Aviraneta, rápidamente, cerró la ventana y las maderas.

—¿Para qué cierra usted? —dijo el fraile.

—Para que no vean la luz.

Aviraneta se sentó a la mesa e invitó a Juan y Medio a beber una copa de aguardiente.

—No, no; yo prefiero el vino.

Aviraneta bebió la copa de aguardiente y Juan y Medio un vaso de vino. De pronto, el hombre alto dijo qué no estaba acostumbrado a trasnochar y que tenía sueño, y se levantó y se marchó. Quedamos siete en el cuarto: Freire, Magaz, el padre Madruga, María, el Majo, Aviraneta y yo. Freire se iba poniendo pálido de miedo; Magaz estaba intranquilo, nervioso, pronto a saltar; el fraile, con las mejillas rojas, comenzaba a desvariar.

Miraba a María con asombro. La italiana tenía las pupilas dilatadas por la emoción, y en sus ojos había una inquietud y una negrura brillante que daba miedo.

Aviraneta bebía y se turbaba. Me chocó esto; Aviraneta tenía bastante prudencia y la cabeza bastante fuerte para no emborracharse, y, sin embargo, se dejaba ir, considerando quizá que un estado de semiembriaguez le serviría para fingir indiferencia y tranquilidad y no le estorbaría para obrar.

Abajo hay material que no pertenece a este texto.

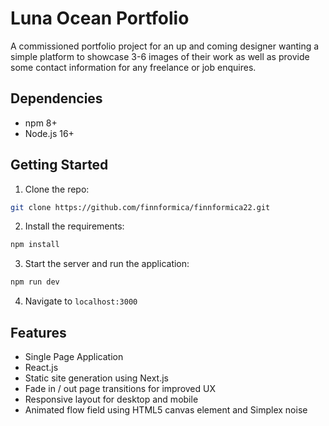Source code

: # Luna Ocean Portfolio

A commissioned portfolio project for an up and coming designer wanting a simple platform to showcase 3-6 images of their work as well as provide some contact information for any freelance or job enquires.

## Dependencies

- npm 8+
- Node.js 16+

## Getting Started

1. Clone the repo:

```bash
git clone https://github.com/finnformica/finnformica22.git
```

2. Install the requirements:

```bash
npm install
```

3. Start the server and run the application:

```bash
npm run dev
```

4. Navigate to `localhost:3000`

## Features

- Single Page Application
- React.js
- Static site generation using Next.js
- Fade in / out page transitions for improved UX
- Responsive layout for desktop and mobile
- Animated flow field using HTML5 canvas element and Simplex noise
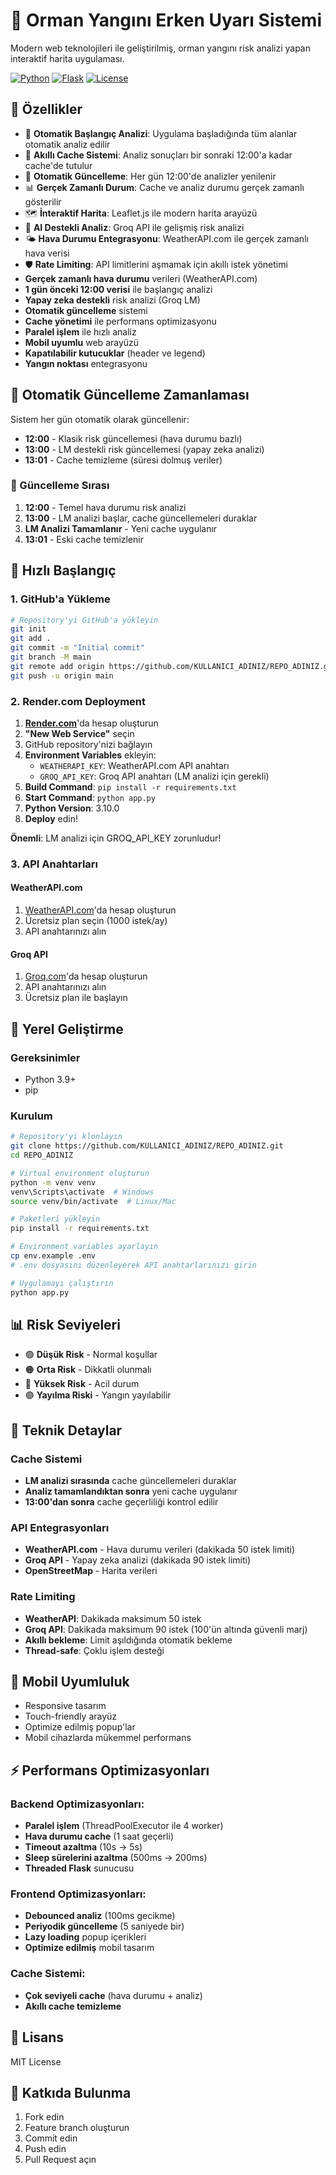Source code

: # 🌲 Orman Yangını Erken Uyarı Sistemi

Modern web teknolojileri ile geliştirilmiş, orman yangını risk analizi yapan interaktif harita uygulaması.

[![Python](https://img.shields.io/badge/Python-3.11+-blue.svg)](https://python.org)
[![Flask](https://img.shields.io/badge/Flask-2.3.3-green.svg)](https://flask.palletsprojects.com)
[![License](https://img.shields.io/badge/License-MIT-yellow.svg)](LICENSE)

## 🚀 Özellikler

- 🚀 **Otomatik Başlangıç Analizi**: Uygulama başladığında tüm alanlar otomatik analiz edilir
- 💾 **Akıllı Cache Sistemi**: Analiz sonuçları bir sonraki 12:00'a kadar cache'de tutulur
- 🔄 **Otomatik Güncelleme**: Her gün 12:00'de analizler yenilenir
- 📊 **Gerçek Zamanlı Durum**: Cache ve analiz durumu gerçek zamanlı gösterilir
- 🗺️ **İnteraktif Harita**: Leaflet.js ile modern harita arayüzü
- 🤖 **AI Destekli Analiz**: Groq API ile gelişmiş risk analizi
- 🌤️ **Hava Durumu Entegrasyonu**: WeatherAPI.com ile gerçek zamanlı hava verisi
- 🛡️ **Rate Limiting**: API limitlerini aşmamak için akıllı istek yönetimi
- **Gerçek zamanlı hava durumu** verileri (WeatherAPI.com)
- **1 gün önceki 12:00 verisi** ile başlangıç analizi
- **Yapay zeka destekli** risk analizi (Groq LM)
- **Otomatik güncelleme** sistemi
- **Cache yönetimi** ile performans optimizasyonu
- **Paralel işlem** ile hızlı analiz
- **Mobil uyumlu** web arayüzü
- **Kapatılabilir kutucuklar** (header ve legend)
- **Yangın noktası** entegrasyonu

## 📅 Otomatik Güncelleme Zamanlaması

Sistem her gün otomatik olarak güncellenir:

- **12:00** - Klasik risk güncellemesi (hava durumu bazlı)
- **13:00** - LM destekli risk güncellemesi (yapay zeka analizi)
- **13:01** - Cache temizleme (süresi dolmuş veriler)

### 🔄 Güncelleme Sırası

1. **12:00** - Temel hava durumu risk analizi
2. **13:00** - LM analizi başlar, cache güncellemeleri duraklar
3. **LM Analizi Tamamlanır** - Yeni cache uygulanır
4. **13:01** - Eski cache temizlenir

## 🚀 Hızlı Başlangıç

### 1. GitHub'a Yükleme

```bash
# Repository'yi GitHub'a yükleyin
git init
git add .
git commit -m "Initial commit"
git branch -M main
git remote add origin https://github.com/KULLANICI_ADINIZ/REPO_ADINIZ.git
git push -u origin main
```

### 2. Render.com Deployment

1. **[Render.com](https://render.com)**'da hesap oluşturun
2. **"New Web Service"** seçin
3. GitHub repository'nizi bağlayın
4. **Environment Variables** ekleyin:
   - `WEATHERAPI_KEY`: WeatherAPI.com API anahtarı
   - `GROQ_API_KEY`: Groq API anahtarı (LM analizi için gerekli)
5. **Build Command**: `pip install -r requirements.txt`
6. **Start Command**: `python app.py`
7. **Python Version**: 3.10.0
8. **Deploy** edin!

**Önemli**: LM analizi için GROQ_API_KEY zorunludur!

### 3. API Anahtarları

#### WeatherAPI.com
1. [WeatherAPI.com](https://www.weatherapi.com/)'da hesap oluşturun
2. Ücretsiz plan seçin (1000 istek/ay)
3. API anahtarınızı alın

#### Groq API
1. [Groq.com](https://console.groq.com/)'da hesap oluşturun
2. API anahtarınızı alın
3. Ücretsiz plan ile başlayın

## 🔧 Yerel Geliştirme

### Gereksinimler
- Python 3.9+
- pip

### Kurulum
```bash
# Repository'yi klonlayın
git clone https://github.com/KULLANICI_ADINIZ/REPO_ADINIZ.git
cd REPO_ADINIZ

# Virtual environment oluşturun
python -m venv venv
venv\Scripts\activate  # Windows
source venv/bin/activate  # Linux/Mac

# Paketleri yükleyin
pip install -r requirements.txt

# Environment variables ayarlayın
cp env.example .env
# .env dosyasını düzenleyerek API anahtarlarınızı girin

# Uygulamayı çalıştırın
python app.py
```

## 📊 Risk Seviyeleri

- 🟢 **Düşük Risk** - Normal koşullar
- 🟠 **Orta Risk** - Dikkatli olunmalı
- 🔴 **Yüksek Risk** - Acil durum
- 🟣 **Yayılma Riski** - Yangın yayılabilir

## 🔧 Teknik Detaylar

### Cache Sistemi

- **LM analizi sırasında** cache güncellemeleri duraklar
- **Analiz tamamlandıktan sonra** yeni cache uygulanır
- **13:00'dan sonra** cache geçerliliği kontrol edilir

### API Entegrasyonları

- **WeatherAPI.com** - Hava durumu verileri (dakikada 50 istek limiti)
- **Groq API** - Yapay zeka analizi (dakikada 90 istek limiti)
- **OpenStreetMap** - Harita verileri

### Rate Limiting

- **WeatherAPI**: Dakikada maksimum 50 istek
- **Groq API**: Dakikada maksimum 90 istek (100'ün altında güvenli marj)
- **Akıllı bekleme**: Limit aşıldığında otomatik bekleme
- **Thread-safe**: Çoklu işlem desteği

## 📱 Mobil Uyumluluk

- Responsive tasarım
- Touch-friendly arayüz
- Optimize edilmiş popup'lar
- Mobil cihazlarda mükemmel performans

## ⚡ Performans Optimizasyonları

### **Backend Optimizasyonları:**
- **Paralel işlem** (ThreadPoolExecutor ile 4 worker)
- **Hava durumu cache** (1 saat geçerli)
- **Timeout azaltma** (10s → 5s)
- **Sleep sürelerini azaltma** (500ms → 200ms)
- **Threaded Flask** sunucusu

### **Frontend Optimizasyonları:**
- **Debounced analiz** (100ms gecikme)
- **Periyodik güncelleme** (5 saniyede bir)
- **Lazy loading** popup içerikleri
- **Optimize edilmiş** mobil tasarım

### **Cache Sistemi:**
- **Çok seviyeli cache** (hava durumu + analiz)
- **Akıllı cache temizleme**

## 📝 Lisans

MIT License

## 🤝 Katkıda Bulunma

1. Fork edin
2. Feature branch oluşturun
3. Commit edin
4. Push edin
5. Pull Request açın 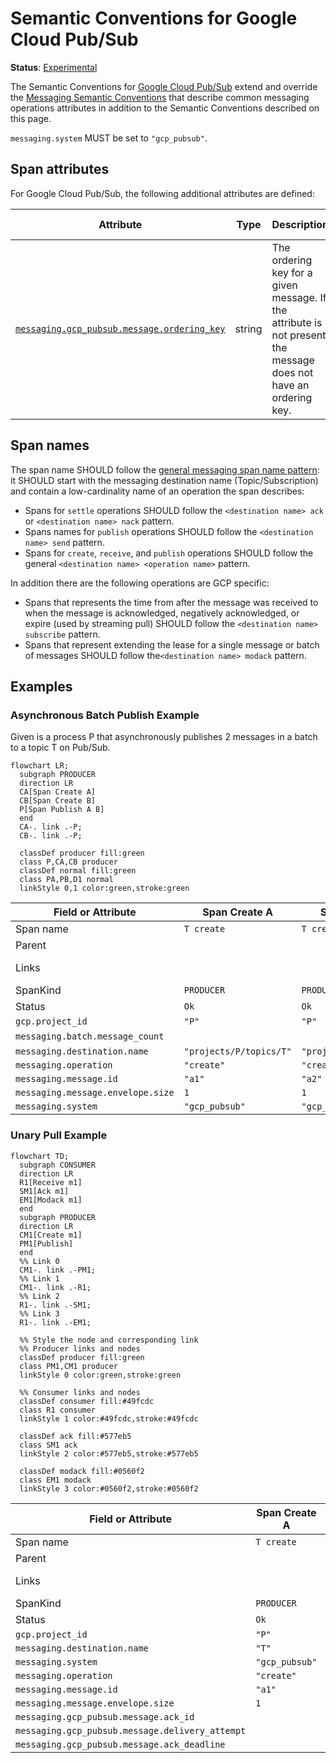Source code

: <!--- Hugo front matter used to generate the website version of this page:
linkTitle: Google Cloud Pub/Sub
--->

# Semantic Conventions for Google Cloud Pub/Sub

**Status**: [Experimental][DocumentStatus]

The Semantic Conventions for [Google Cloud Pub/Sub](https://cloud.google.com/pubsub) extend and override the [Messaging Semantic Conventions](README.md) that describe common messaging operations attributes in addition to the Semantic Conventions described on this page.

`messaging.system` MUST be set to `"gcp_pubsub"`.

## Span attributes

For Google Cloud Pub/Sub, the following additional attributes are defined:

<!-- semconv messaging.gcp_pubsub(full,tag=tech-specific) -->
| Attribute  | Type | Description  | Examples  | [Requirement Level](https://opentelemetry.io/docs/specs/semconv/general/attribute-requirement-level/) | Stability |
|---|---|---|---|---|---|
| [`messaging.gcp_pubsub.message.ordering_key`](../attributes-registry/messaging.md) | string | The ordering key for a given message. If the attribute is not present, the message does not have an ordering key. | `ordering_key` | `Conditionally Required` If the message type has an ordering key set. | ![Experimental](https://img.shields.io/badge/-experimental-blue) |
<!-- endsemconv -->

## Span names

The span name SHOULD follow the [general messaging span name pattern](../messaging/gcp-pubsub.md): it SHOULD start with the messaging destination name (Topic/Subscription) and contain a low-cardinality name of an operation the span describes:

- Spans for `settle` operations SHOULD follow the `<destination name> ack` or `<destination name> nack` pattern.
- Spans names for `publish` operations SHOULD follow the `<destination name> send` pattern.
- Spans for `create`, `receive`, and `publish` operations SHOULD follow the general `<destination name> <operation name>` pattern.

In addition there are the following operations are GCP specific:

- Spans that represents the time from after the message was received to when the message is acknowledged, negatively acknowledged, or expire (used by streaming pull) SHOULD follow the `<destination name> subscribe` pattern.
- Spans that represent extending the lease for a single message or batch of messages SHOULD follow the`<destination name> modack` pattern.

## Examples

### Asynchronous Batch Publish Example

Given is a process P that asynchronously publishes 2 messages in a batch to a topic T on Pub/Sub.

```mermaid
flowchart LR;
  subgraph PRODUCER
  direction LR
  CA[Span Create A]
  CB[Span Create B]
  P[Span Publish A B]
  end
  CA-. link .-P;
  CB-. link .-P;

  classDef producer fill:green
  class P,CA,CB producer
  classDef normal fill:green
  class PA,PB,D1 normal
  linkStyle 0,1 color:green,stroke:green
```

| Field or Attribute | Span Create A | Span Create B | Span Publish A B |
|-|-|-|-|
| Span name | `T create` | `T create` | `publish` |
| Parent |  |  |  |
| Links |  |  | Span Create A, Span Create B |
| SpanKind | `PRODUCER` | `PRODUCER` | `CLIENT` |
| Status | `Ok` | `Ok` | `Ok` |
| `gcp.project_id` | `"P"` | `"P"` | `"P"` |
| `messaging.batch.message_count` |  |  | 2 |
| `messaging.destination.name` | `"projects/P/topics/T"` | `"projects/P/topics/T"` | `"projects/P/topics/T"` |
| `messaging.operation` | `"create"` | `"create"` | `"publish"` |
| `messaging.message.id` | `"a1"` | `"a2"` | |
| `messaging.message.envelope.size` | `1` | `1` | |
| `messaging.system` | `"gcp_pubsub"` | `"gcp_pubsub"` | `"gcp_pubsub"` |

### Unary Pull Example

```mermaid
flowchart TD;
  subgraph CONSUMER
  direction LR
  R1[Receive m1]
  SM1[Ack m1]
  EM1[Modack m1]
  end
  subgraph PRODUCER
  direction LR
  CM1[Create m1]
  PM1[Publish]
  end
  %% Link 0
  CM1-. link .-PM1;
  %% Link 1
  CM1-. link .-R1;
  %% Link 2
  R1-. link .-SM1;
  %% Link 3
  R1-. link .-EM1;

  %% Style the node and corresponding link
  %% Producer links and nodes
  classDef producer fill:green
  class PM1,CM1 producer
  linkStyle 0 color:green,stroke:green

  %% Consumer links and nodes
  classDef consumer fill:#49fcdc
  class R1 consumer
  linkStyle 1 color:#49fcdc,stroke:#49fcdc

  classDef ack fill:#577eb5
  class SM1 ack
  linkStyle 2 color:#577eb5,stroke:#577eb5

  classDef modack fill:#0560f2
  class EM1 modack
  linkStyle 3 color:#0560f2,stroke:#0560f2
```

| Field or Attribute | Span Create A | Span Publish A | Span Receive A | Span Modack A | Span Ack A |
|-|-|-|-|-|-|
| Span name | `T create` | `publish` |  `S receive` | `S modack` |`S ack` |
| Parent |  |  |  | |  |
| Links |  | Span Create A | Span Create A | Span Receive A | Span Receive A |
| SpanKind | `PRODUCER` | `PRODUCER` | `CONSUMER` |`CLIENT` |`CLIENT` |
| Status | `Ok` | `Ok` | `Ok` |`Ok` | `Ok` |
| `gcp.project_id` | `"P"` | `"P"` | `"P"` |  `"P"` |  `"P"` |
| `messaging.destination.name` | `"T"`| `"T"`| `"S"` | `"S"` |`"S"` |
| `messaging.system` | `"gcp_pubsub"` | `"gcp_pubsub"` | `"gcp_pubsub"` |  `"gcp_pubsub"` | `"gcp_pubsub"` |
| `messaging.operation` | `"create"` | `"publish"` | `"receive"` |  `"extend"` |  `"settle"` |
| `messaging.message.id` | `"a1"` | | `"a1"` | | |
| `messaging.message.envelope.size` | `1` | `1` | `1`  | | |
| `messaging.gcp_pubsub.message.ack_id` | | |  | `"ack_id1"` |`"ack_id1"` |
| `messaging.gcp_pubsub.message.delivery_attempt` | | |  | `0` |  |
| `messaging.gcp_pubsub.message.ack_deadline` | | |  | | `0` |

[DocumentStatus]: https://github.com/open-telemetry/opentelemetry-specification/tree/v1.26.0/specification/document-status.md
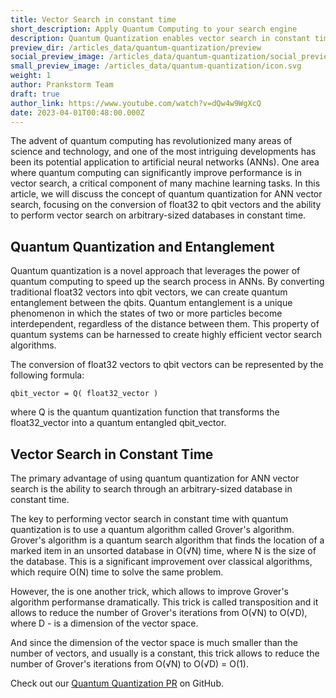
 ```yaml
---
title: Vector Search in constant time
short_description: Apply Quantum Computing to your search engine
description: Quantum Quantization enables vector search in constant time. This article will discuss the concept of quantum quantization for ANN vector search.
preview_dir: /articles_data/quantum-quantization/preview
social_preview_image: /articles_data/quantum-quantization/social_preview.png
small_preview_image: /articles_data/quantum-quantization/icon.svg
weight: 1
author: Prankstorm Team
draft: true
author_link: https://www.youtube.com/watch?v=dQw4w9WgXcQ
date: 2023-04-01T00:48:00.000Z
---
```



The advent of quantum computing has revolutionized many areas of science and technology, and one of the most intriguing developments has been its potential application to artificial neural networks (ANNs). One area where quantum computing can significantly improve performance is in vector search, a critical component of many machine learning tasks. In this article, we will discuss the concept of quantum quantization for ANN vector search, focusing on the conversion of float32 to qbit vectors and the ability to perform vector search on arbitrary-sized databases in constant time.


## Quantum Quantization and Entanglement

Quantum quantization is a novel approach that leverages the power of quantum computing to speed up the search process in ANNs. By converting traditional float32 vectors into qbit vectors, we can create quantum entanglement between the qbits. Quantum entanglement is a unique phenomenon in which the states of two or more particles become interdependent, regardless of the distance between them. This property of quantum systems can be harnessed to create highly efficient vector search algorithms.


The conversion of float32 vectors to qbit vectors can be represented by the following formula:

```
qbit_vector = Q( float32_vector )
```

where Q is the quantum quantization function that transforms the float32_vector into a quantum entangled qbit_vector.


## Vector Search in Constant Time

The primary advantage of using quantum quantization for ANN vector search is the ability to search through an arbitrary-sized database in constant time.

The key to performing vector search in constant time with quantum quantization is to use a quantum algorithm called Grover's algorithm.
Grover's algorithm is a quantum search algorithm that finds the location of a marked item in an unsorted database in O(√N) time, where N is the size of the database.
This is a significant improvement over classical algorithms, which require O(N) time to solve the same problem.

However, the is one another trick, which allows to improve Grover's algorithm performanse dramatically.
This trick is called transposition and it allows to reduce the number of Grover's iterations from O(√N) to O(√D), where D - is a dimension of the vector space.

And since the dimension of the vector space is much smaller than the number of vectors, and usually is a constant, this trick allows to reduce the number of Grover's iterations from O(√N) to O(√D) = O(1).


Check out our [Quantum Quantization PR](https://github.com/qdrant/qdrant/pull/1639) on GitHub.

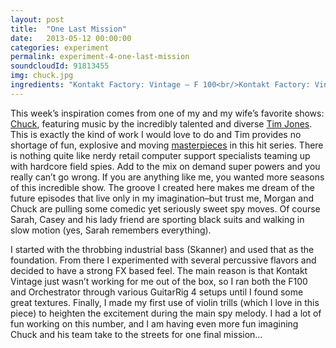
 ```yaml
---
layout: post
title:  "One Last Mission"
date:   2013-05-12 00:00:00
categories: experiment
permalink: experiment-4-one-last-mission
soundcloudId: 91813455
img: chuck.jpg
ingredients: "Kontakt Factory: Vintage – F 100<br/>Kontakt Factory: Vintage – Orchestrator<br/>Skanner: Bass<br/>SD 2: Best of SD 1 – Small Percussion<br/>HS: 1st Violins – Legacy"
---
```


This week’s inspiration comes from one of my and my wife’s favorite shows: [Chuck](http://www.imdb.com/title/tt0934814/), featuring music by the incredibly talented and diverse [Tim Jones](http://www.jonestimjones.com/). This is exactly the kind of work I would love to do and Tim provides no shortage of fun, explosive and moving [masterpieces](http://www.jonestimjones.com/music/chuck) in this hit series. There is nothing quite like nerdy retail computer support specialists teaming up with hardcore field spies. Add to the mix on demand super powers and you really can’t go wrong. If you are anything like me, you wanted more seasons of this incredible show. The groove I created here makes me dream of the future episodes that live only in my imagination–but trust me, Morgan and Chuck are pulling some comedic yet seriously sweet spy moves. Of course Sarah, Casey and his lady friend are sporting black suits and walking in slow motion (yes, Sarah remembers everything).

I started with the throbbing industrial bass (Skanner) and used that as the foundation. From there I experimented with several percussive flavors and decided to have a strong FX based feel. The main reason is that Kontakt Vintage just wasn’t working for me out of the box, so I ran both the F100 and Orchestrator through various GuitarRig 4 setups until I found some great textures. Finally, I made my first use of violin trills (which I love in this piece) to heighten the excitement during the main spy melody. I had a lot of fun working on this number, and I am having even more fun imagining Chuck and his team take to the streets for one final mission…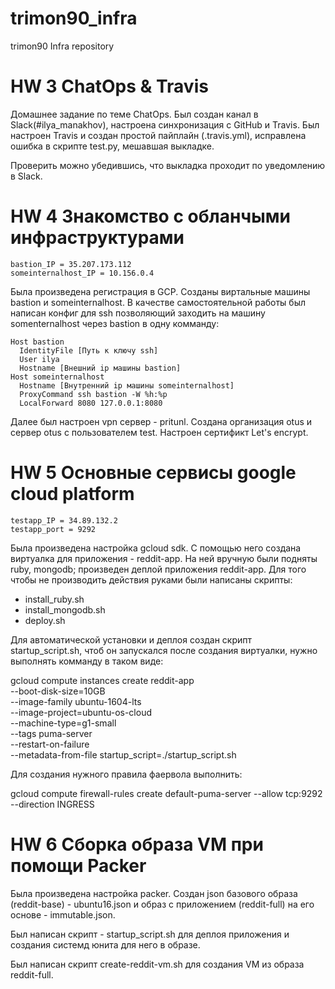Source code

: # trimon90_infra
trimon90 Infra repository

# HW 3 ChatOps & Travis

Домашнее задание по теме ChatOps. Был создан канал в Slack(#ilya_manakhov), настроена синхронизация с GitHub и Travis. Был настроен Travis и создан простой пайплайн (.travis.yml), исправлена ошибка в скрипте test.py, мешавшая выкладке.

Проверить можно убедившись, что выкладка проходит по уведомлению в Slack.

# HW 4 Знакомство с обланчыми инфраструктурами

```
bastion_IP = 35.207.173.112
someinternalhost_IP = 10.156.0.4
```

Была произведена регистрация в GCP. Созданы виртальные машины bastion и someinternalhost. В качестве самостоятельной работы был написан конфиг для ssh позволяющий заходить на машину somenternalhost через bastion в одну комманду: 

```
Host bastion
  IdentityFile [Путь к ключу ssh]
  User ilya
  Hostname [Внешний ip машины bastion]
Host someinternalhost
  Hostname [Внутренний ip машины someinternalhost]
  ProxyCommand ssh bastion -W %h:%p
  LocalForward 8080 127.0.0.1:8080
```

Далее был настроен vpn сервер - pritunl. Создана организация otus и сервер otus c пользователем test. Настроен сертификт Let's encrypt.


# HW 5 Основные сервисы google cloud platform

```
testapp_IP = 34.89.132.2
testapp_port = 9292

```

Была произведена настройка gcloud sdk. С помощью него создана виртуалка для приложения - reddit-app. На ней вручную были подняты ruby, mongodb; произведен деплой приложения reddit-app. Для того чтобы не производить действия руками были написаны скрипты:

 - install_ruby.sh
 - install_mongodb.sh
 - deploy.sh

Для автоматической установки и деплоя создан скрипт startup_script.sh, чтоб он запускался после создания виртуалки, нужно выполнять комманду в таком виде:

gcloud compute instances create reddit-app\
  --boot-disk-size=10GB \
  --image-family ubuntu-1604-lts \
  --image-project=ubuntu-os-cloud \
  --machine-type=g1-small \
  --tags puma-server \
  --restart-on-failure \
  --metadata-from-file startup_script=./startup_script.sh

Для создания нужного правила фаервола выполнить:

gcloud compute firewall-rules create default-puma-server --allow tcp:9292 --direction INGRESS


# HW 6 Сборка образа VM при помощи Packer

Была произведена настройка packer. Создан json базового образа (reddit-base) - ubuntu16.json и образ с приложением (reddit-full) на его основе - immutable.json.

Был написан скрипт - startup_script.sh для деплоя приложения и создания системд юнита для него в образе.

Был написан скрипт create-reddit-vm.sh для создания VM из образа reddit-full.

—Ustedes han comprendido lo que pasa —dijo el padre Madruga, creyendo que ya no podía disimular nada—. En esta Sociedad comenzaba a haber gente sospechosa, y nos hemos entendido con la policía para que vaya identificando a las personas que salgan de aquí. Esto a ustedes no les perjudica.

—¡Ah, claro! —dije yo.

—¿Y lo sabe Corpas? —preguntó Aviraneta.

—Sí. Yo no tengo desconfianza en ustedes —siguió diciendo el fraile—, porque no creo que ustedes sean masones, sino realistas y buenos cristianos.

—Eso por descontado —replicó Aviraneta, riendo—. Excelentes cristianos, aunque un poco borrachos; yo, al menos, por mi parte.

Hubo un largo momento de silencio.

—¿Qué hora es? —preguntó el fraile.

—Las once y cuarto —contesté yo.

—Este sueño… intempestivo…, me choca… Si me dieran un poco de agua…

—Ahí está la botella —dijo Aviraneta, señalando una colocada sobre un vasar. El fraile llenó un vaso de agua y comenzó a beberlo.

—¡Es extraño! —dijo—; le encuentro el mismo gusto que al vino.

—Estará vieja —saltó Aviraneta.

—Sí, esa agua está muy turbia —repuso Freire.

—Sí, está turbia —añadió Magaz—. No beba usted, padre; ¡quién sabe lo que puede haber ahí!

—Vámonos, vámonos; esto es lo mejor.

—Sí, vámonos —dijeron los tres, levantándose.

—Este velón parece que se nos apaga —murmuró Aviraneta, levantándolo en el aire.

—No, no alumbra bien —replicó Magaz.

—Usted cree… —y Aviraneta lo levantó hasta la altura de los ojos y lo dejó caer al suelo.